Chronic Obstructive Pulmonary Disease (COPD) and Lung Function
- Cigarette smoking is the primary cause of COPD in women, and the risk increases with the amount and duration of cigarette use.
- Mortality rates for COPD have increased among women for the past 20 to 30 years. About 90% of mortality from COPD among U.S. women is attributed to smoking.
- Exposure to maternal smoking is associated with reduced lung function among infants, and exposure to environmental tobacco smoke during childhood and adolescence may be associated with impaired lung function among girls.
- Smoking by girls can reduce their rate of lung growth and the level of maximum lung function. Women who smoke may experience a premature decline of lung function.
- Some studies suggest that cigarette smoking may alter menstrual function by increasing the risks for painful menstruation, secondary amenorrhea (abnormal absence of menstrual), and menstrual irregularity
- Women smokers have natural menopause at a younger age than do nonsmokers, and they may experience more severe menopausal symptoms.
- Women who smoke have increased risk for conception delay and for both primary and secondary infertility.
- Women who smoke during pregnancy risk pregnancy complications, premature birth, low-birth-weight infants, stillbirth, and infant mortality.
- Women who smoke may have a modest increase in risks for ectopic pregnancy (fallopian tube or peritoneal cavity pregnancy) and spontaneous abortion.

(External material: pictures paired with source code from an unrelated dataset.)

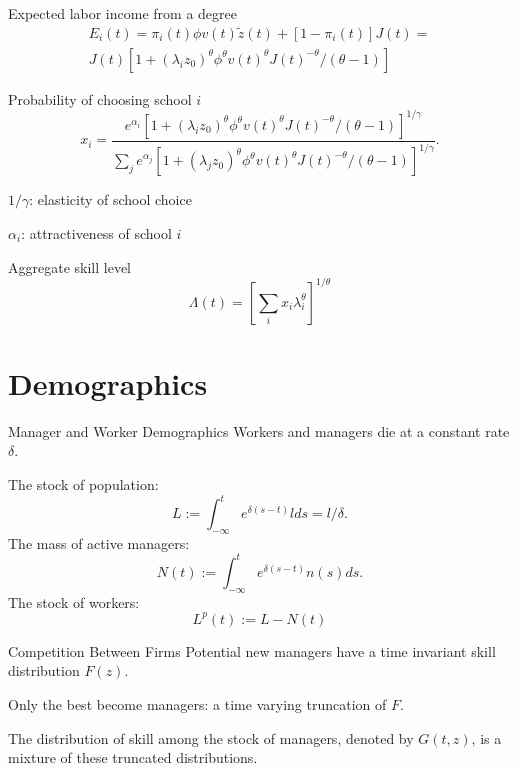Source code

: \documentclass[
  ignorenonframetext,
  aspectratio=1610,
]{beamer}
\begin{document}
\begin{frame}{Expected labor income from a degree}
\protect\hypertarget{expected-labor-income-from-a-degree}{}
\begin{multline*}
E_i(t) = 
\pi_i(t)\phi v(t) \tilde z(t) + [1-\pi_i(t)] J(t) = \\
J(t) \left[
1 + (\lambda_i z_0)^\theta \phi^{\theta} v(t)^\theta J(t)^{-\theta}/(\theta-1)
\right]
\end{multline*}
\end{frame}

\begin{frame}{Probability of choosing school \(i\)}
\protect\hypertarget{probability-of-choosing-school-i}{}
\[
x_i = \frac {e^{\alpha_i} \left[
1 + (\lambda_i z_0)^\theta \phi^{\theta} v(t)^\theta J(t)^{-\theta}/(\theta-1)
\right]^{1/\gamma}   } 
{\sum_j e^{\alpha_j}\left[
1 + (\lambda_j z_0)^\theta \phi^{\theta} v(t)^\theta J(t)^{-\theta}/(\theta-1)
\right]^{1/\gamma}   }.
\]

\(1/\gamma\): elasticity of school choice

\(\alpha_i\): attractiveness of school \(i\)
\end{frame}

\begin{frame}{Aggregate skill level}
\protect\hypertarget{aggregate-skill-level}{}
\[
\Lambda(t) = \left[\sum_i x_i \lambda_i^\theta \right]^{1/\theta}
\]
\end{frame}

\section{Demographics}\label{demographics}

\begin{frame}{Manager and Worker Demographics}
\protect\hypertarget{manager-and-worker-demographics}{}
Workers and managers die at a constant rate \(\delta\).

The stock of population: \[
L := \int_{-\infty}^t e^{\delta{(s-t)}}l ds = l/\delta.
\] The mass of active managers: \[
N(t) := \int_{-\infty}^t e^{\delta{(s-t)}}n(s) ds.
\] The stock of workers: \[L^{p} (t) := L-N(t)\]
\end{frame}

\begin{frame}{Competition Between Firms}
\protect\hypertarget{competition-between-firms}{}
Potential new managers have a time invariant skill distribution
\(F(z)\).

Only the best become managers: a time varying truncation of \(F\).

The distribution of skill among the stock of managers, denoted by
\(G(t, z)\), is a mixture of these truncated distributions.
\end{frame}
\end{document}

- Studies show a link between smoking and the risk of sudden infant death syndrome (SIDS) among the offspring of women who smoke during pregnancy.

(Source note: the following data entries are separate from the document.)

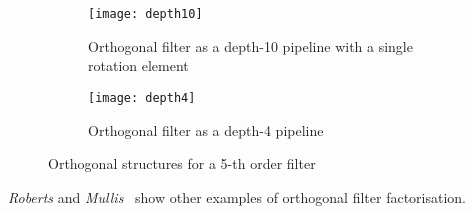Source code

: \documentclass[a4paper,twoside,10pt,english]{report}
\begin{document}
\begin{figure}[!htbp]
\begin{center}
\begin{subfigure}{\textwidth}
\begin{center}
\texttt{[image: depth10]}
\caption{Orthogonal filter as a depth-10 pipeline with a single rotation element}
\label{subfig:Orthogonal-filter-as-depth-10-pipeline}
\vspace{1cm}
\end{center}
\end{subfigure}
\begin{subfigure}{\textwidth}
\begin{center}
\texttt{[image: depth4]}
\caption{Orthogonal filter as a depth-4 pipeline}
\label{subfig:Orthogonal-filter-as-depth-4-pipeline}
\end{center}
\end{subfigure}
\caption{Orthogonal structures for a 5-th order filter}
\end{center}
\end{figure}

\emph{Roberts} and
\emph{Mullis}~\cite[pp. 462-467]{RobertsMullis_DigitalSignalProcessing} show
other examples of orthogonal filter factorisation.
\cleardoublepage{}
\end{document}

Bone Density and Fracture Risk
- Postmenopausal women who smoke have lower bone density than women who never smoked.
- Women who smoke have an increased risk for hip fracture than women who never smoked.
- Women who smoke may have a modestly elevated risk for rheumatoid arthritis.
- Women smokers have an increased risk for cataract, and may have an increased risk for age-related macular degeneration.
- The prevalence of smoking generally is higher for women with anxiety disorders, bulimia, depression, attention deficit disorder, and alcoholism; it is particularly high among patients with diagnosed schizophrenia. The connection between smoking and these disorders requires additional research.
Health Consequences of Environmental Tobacco Smoke (ETS)
- Exposure to ETS is a cause of lung cancer among women nonsmokers.
- Studies support a causal relationship between exposure to ETS and coronary heart disease mortality among women nonsmokers.
- Infants born to women who are exposed to ETS during pregnancy may have a small decrement in birth weight and a slightly increased risk for intrauterine growth retardation.
Disclaimer: Data and findings provided in the publications on this page reflect the content of this particular Surgeon General's Report. More recent information may exist elsewhere on the Smoking & Tobacco Use Web site (for example, in fact sheets, frequently asked questions, or other materials that are reviewed on a regular basis and updated accordingly).